What you have to do: A stretch of the entries below is to be set down exactly, running from the line with "영향을 미칠 수 있을까?" through the line with "시점 중 언제 끼어들지?", both included, and no other line.

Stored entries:
※ ※ ※

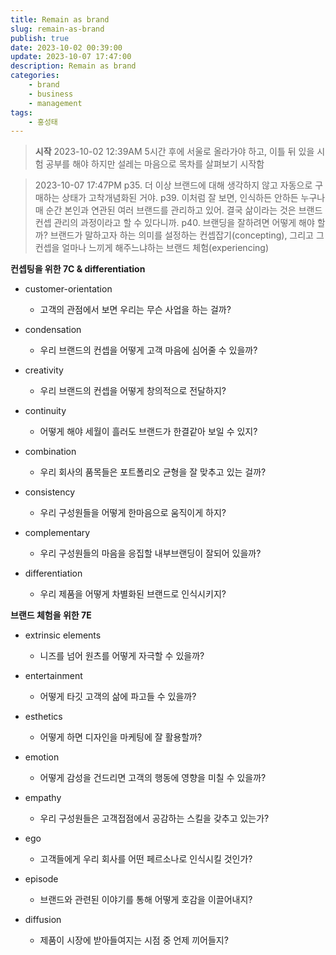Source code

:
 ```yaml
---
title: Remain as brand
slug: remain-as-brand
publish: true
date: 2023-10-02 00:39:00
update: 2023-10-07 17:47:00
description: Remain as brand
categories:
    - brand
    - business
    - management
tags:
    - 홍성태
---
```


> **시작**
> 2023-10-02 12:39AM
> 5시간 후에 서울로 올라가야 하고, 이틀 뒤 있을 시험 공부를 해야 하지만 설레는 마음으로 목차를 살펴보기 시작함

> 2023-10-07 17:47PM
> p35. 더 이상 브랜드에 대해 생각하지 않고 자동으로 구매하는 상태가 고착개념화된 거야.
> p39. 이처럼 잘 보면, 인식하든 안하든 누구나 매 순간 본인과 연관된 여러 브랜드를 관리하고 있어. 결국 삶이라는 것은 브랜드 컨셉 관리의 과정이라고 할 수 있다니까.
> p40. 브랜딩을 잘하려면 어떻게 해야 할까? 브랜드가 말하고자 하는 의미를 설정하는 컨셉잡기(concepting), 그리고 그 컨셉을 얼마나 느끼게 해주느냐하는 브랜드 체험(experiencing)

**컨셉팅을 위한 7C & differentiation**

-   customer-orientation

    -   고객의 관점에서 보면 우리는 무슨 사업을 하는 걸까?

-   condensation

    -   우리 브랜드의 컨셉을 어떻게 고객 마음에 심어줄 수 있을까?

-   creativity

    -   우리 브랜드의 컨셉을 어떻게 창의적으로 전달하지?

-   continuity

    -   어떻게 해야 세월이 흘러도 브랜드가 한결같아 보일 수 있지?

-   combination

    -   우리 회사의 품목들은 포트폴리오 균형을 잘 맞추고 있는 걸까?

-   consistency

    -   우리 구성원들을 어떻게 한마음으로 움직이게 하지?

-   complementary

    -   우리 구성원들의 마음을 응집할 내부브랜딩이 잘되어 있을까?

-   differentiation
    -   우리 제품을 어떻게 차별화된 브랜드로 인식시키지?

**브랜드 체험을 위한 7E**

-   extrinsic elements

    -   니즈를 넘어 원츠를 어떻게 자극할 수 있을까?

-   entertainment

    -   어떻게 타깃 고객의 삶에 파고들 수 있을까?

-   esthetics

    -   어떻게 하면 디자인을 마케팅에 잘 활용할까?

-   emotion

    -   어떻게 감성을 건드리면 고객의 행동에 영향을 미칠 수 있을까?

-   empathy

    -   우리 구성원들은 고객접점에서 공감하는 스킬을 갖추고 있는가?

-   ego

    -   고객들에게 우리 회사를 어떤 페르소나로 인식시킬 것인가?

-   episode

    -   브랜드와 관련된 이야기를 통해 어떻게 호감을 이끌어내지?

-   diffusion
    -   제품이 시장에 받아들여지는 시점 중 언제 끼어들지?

※ ※ ※

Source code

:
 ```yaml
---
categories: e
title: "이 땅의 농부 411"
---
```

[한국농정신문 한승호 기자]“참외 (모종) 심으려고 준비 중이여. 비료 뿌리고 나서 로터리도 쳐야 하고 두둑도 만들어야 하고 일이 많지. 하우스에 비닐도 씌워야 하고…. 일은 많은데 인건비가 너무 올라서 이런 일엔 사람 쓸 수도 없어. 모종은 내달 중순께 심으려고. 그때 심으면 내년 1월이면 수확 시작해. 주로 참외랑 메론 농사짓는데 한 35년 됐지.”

※ ※ ※

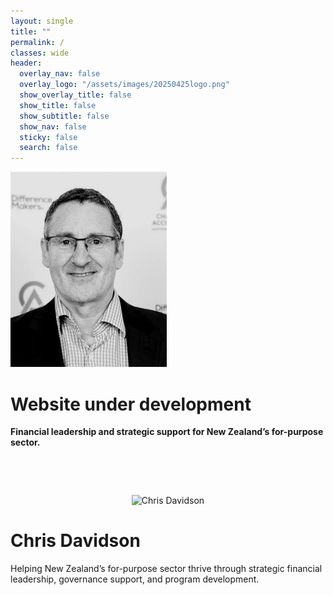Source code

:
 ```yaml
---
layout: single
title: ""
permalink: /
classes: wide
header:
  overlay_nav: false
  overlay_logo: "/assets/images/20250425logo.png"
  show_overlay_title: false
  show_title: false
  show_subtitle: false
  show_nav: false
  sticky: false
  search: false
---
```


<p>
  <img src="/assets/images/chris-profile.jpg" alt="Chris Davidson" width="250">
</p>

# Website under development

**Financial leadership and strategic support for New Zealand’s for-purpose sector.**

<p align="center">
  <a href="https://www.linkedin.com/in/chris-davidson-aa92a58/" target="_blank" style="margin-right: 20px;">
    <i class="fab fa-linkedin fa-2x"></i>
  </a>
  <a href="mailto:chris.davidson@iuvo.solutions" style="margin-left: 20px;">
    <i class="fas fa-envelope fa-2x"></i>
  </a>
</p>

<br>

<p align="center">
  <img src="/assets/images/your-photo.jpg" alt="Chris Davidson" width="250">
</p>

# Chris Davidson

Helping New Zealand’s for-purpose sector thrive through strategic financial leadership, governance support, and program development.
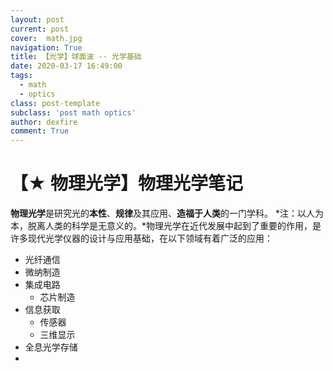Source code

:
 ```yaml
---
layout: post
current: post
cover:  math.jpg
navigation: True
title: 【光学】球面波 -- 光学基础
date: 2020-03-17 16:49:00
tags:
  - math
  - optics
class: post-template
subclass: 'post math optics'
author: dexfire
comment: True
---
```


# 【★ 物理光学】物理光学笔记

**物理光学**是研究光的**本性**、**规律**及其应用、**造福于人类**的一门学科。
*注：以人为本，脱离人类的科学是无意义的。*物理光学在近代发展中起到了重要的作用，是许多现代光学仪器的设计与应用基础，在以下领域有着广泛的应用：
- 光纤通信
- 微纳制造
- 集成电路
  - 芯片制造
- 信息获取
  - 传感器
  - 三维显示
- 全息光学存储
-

※ ※ ※

Expected answer:
    -   어떻게 감성을 건드리면 고객의 행동에 영향을 미칠 수 있을까?

-   empathy

    -   우리 구성원들은 고객접점에서 공감하는 스킬을 갖추고 있는가?

-   ego

    -   고객들에게 우리 회사를 어떤 페르소나로 인식시킬 것인가?

-   episode

    -   브랜드와 관련된 이야기를 통해 어떻게 호감을 이끌어내지?

-   diffusion
    -   제품이 시장에 받아들여지는 시점 중 언제 끼어들지?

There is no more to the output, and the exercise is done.